(Pictures paired with source code)
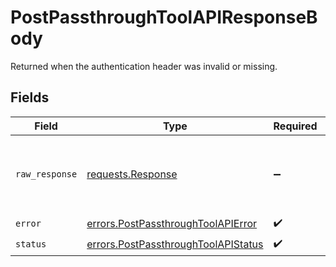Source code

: # PostPassthroughToolAPIResponseBody

Returned when the authentication header was invalid or missing.


## Fields

| Field                                                                                      | Type                                                                                       | Required                                                                                   | Description                                                                                |
| ------------------------------------------------------------------------------------------ | ------------------------------------------------------------------------------------------ | ------------------------------------------------------------------------------------------ | ------------------------------------------------------------------------------------------ |
| `raw_response`                                                                             | [requests.Response](https://requests.readthedocs.io/en/latest/api/#requests.Response)      | :heavy_minus_sign:                                                                         | Raw HTTP response; suitable for custom response parsing                                    |
| `error`                                                                                    | [errors.PostPassthroughToolAPIError](../../models/errors/postpassthroughtoolapierror.md)   | :heavy_check_mark:                                                                         | N/A                                                                                        |
| `status`                                                                                   | [errors.PostPassthroughToolAPIStatus](../../models/errors/postpassthroughtoolapistatus.md) | :heavy_check_mark:                                                                         | N/A                                                                                        |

**Task statement**
Pictures stay out of the copy; please restate every record above exactly.

**Finished exercise**
Source code

: # PostPassthroughToolAPIResponseBody

Returned when the authentication header was invalid or missing.


## Fields

| Field                                                                                      | Type                                                                                       | Required                                                                                   | Description                                                                                |
| ------------------------------------------------------------------------------------------ | ------------------------------------------------------------------------------------------ | ------------------------------------------------------------------------------------------ | ------------------------------------------------------------------------------------------ |
| `raw_response`                                                                             | [requests.Response](https://requests.readthedocs.io/en/latest/api/#requests.Response)      | :heavy_minus_sign:                                                                         | Raw HTTP response; suitable for custom response parsing                                    |
| `error`                                                                                    | [errors.PostPassthroughToolAPIError](../../models/errors/postpassthroughtoolapierror.md)   | :heavy_check_mark:                                                                         | N/A                                                                                        |
| `status`                                                                                   | [errors.PostPassthroughToolAPIStatus](../../models/errors/postpassthroughtoolapistatus.md) | :heavy_check_mark:                                                                         | N/A                                                                                        |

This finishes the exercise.